Now, your setup can scale horizontally, and Airflow will handle tasks across multiple machines, all managed by Redis. The flow would look like below:


Pros and Cons of Apache Airflow

ProsCons
Mature Ecosystem: Many plugins and integrations available.Local Development Challenges:Harder to replicate environments.
Python-based: Airflow uses Python, making it accessible to a wide range of developers.Difficult Debugging: Unstructured logs and UI make troubleshooting harder.
Flexibility: Everything is code, offering complete control over workflows and task logic.Limited Data Lineage: Poor visibility into data dependencies.
Scalability: Airflow can scale for large workflows and multiple users.Limited CI/CD Support: Difficult to implement automated testing.
Strong Community: A large ecosystem and community support contribute to its widespread use.

Choose the orchestration tool based on your specific requirements, infrastructure considerations, and cost.

Alternatives to Apache Airflow

While Airflow is incredibly versatile, it’s not the only orchestration tool out there.

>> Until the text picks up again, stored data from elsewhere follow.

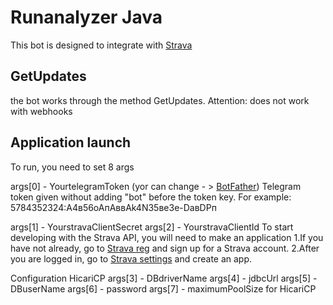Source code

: # Runanalyzer Java 

This bot is designed to integrate with [Strava](https://www.strava.com)

## GetUpdates 

the bot works through the method GetUpdates. 
Attention: does not work with webhooks 


## Application launch
To run, you need to set 8 args

args[0] - YourtelegramToken (yor can change - > [BotFather](https://t.me/BotFather))
Telegram token given without adding "bot" before the token key. 
For example: 5784352324:A4в56oAпАввАk4N35ве3е-DавDPп

args[1] - YourstravaClientSecret
args[2] - YourstravaClientId
To start developing with the Strava API, you will need to make an application
1.If you have not already, go to [Strava reg](https://www.strava.com/register) and sign up for a Strava account.
2.After you are logged in, go to [Strava settings](https://www.strava.com/settings/api) and create an app.

Configuration HicariCP
args[3] - DBdriverName 
args[4] - jdbcUrl
args[5] - DBuserName
args[6] - password
args[7] - maximumPoolSize for HicariCP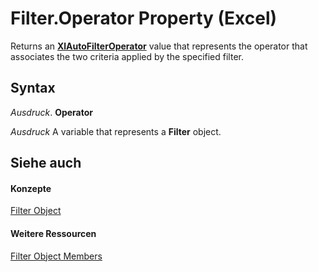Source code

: 
# Filter.Operator Property (Excel)

Returns an  **[XlAutoFilterOperator](d6948582-2c47-08a7-a145-f30e3b64a6c5.md)** value that represents the operator that associates the two criteria applied by the specified filter.


## Syntax

 _Ausdruck_. **Operator**

 _Ausdruck_ A variable that represents a **Filter** object.


## Siehe auch


#### Konzepte


[Filter Object](950023f9-a984-01fa-aa77-947cbbff0433.md)
#### Weitere Ressourcen


[Filter Object Members](http://msdn.microsoft.com/library/b0b547af-04f2-6fff-1026-3850c369099a%28Office.15%29.aspx)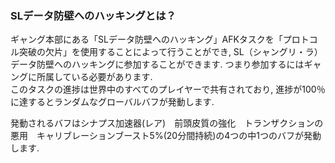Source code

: ### SLデータ防壁へのハッキングとは？

ギャング本部にある「SLデータ防壁へのハッキング」AFKタスクを「プロトコル突破の欠片」を使用することによって行うことができ, SL（シャングリ・ラ）データ防壁へのハッキングに参加することができます. つまり参加するにはギャングに所属している必要があります.  
このタスクの進捗は世界中のすべてのプレイヤーで共有されており, 進捗が100％に達するとランダムなグローバルバフが発動します.

発動されるバフはシナプス加速器(レア)　前頭皮質の強化　トランザクションの悪用　キャリブレーションブースト5%(20分間持続)の4つの中1つのバフが発動します.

Here are some alternatives:

  • Prefect: Easier to use, with task-level retries and better fault tolerance.

  • Luigi: Lightweight and great for simple workflows.

  • Dagster: Focuses on data quality and lineage tracking.

  • Google Cloud Workflows: Ideal for cloud-native workflows.


Wrapping It All Up

Apache Airflow is like having a dependable co-pilot for your workflows. From orchestrating complex pipelines to automating mundane tasks, it’s a game-changer for data engineering.

And you know the best part? Airflow has excellent documentation that covers everything in detail. Whether you’re troubleshooting or exploring advanced features, you’ll find all the answers here.

Whether you’re a beginner or an experienced engineer, mastering Apache Airflow will elevate your data workflows and unlock new possibilities. Ready to take the leap?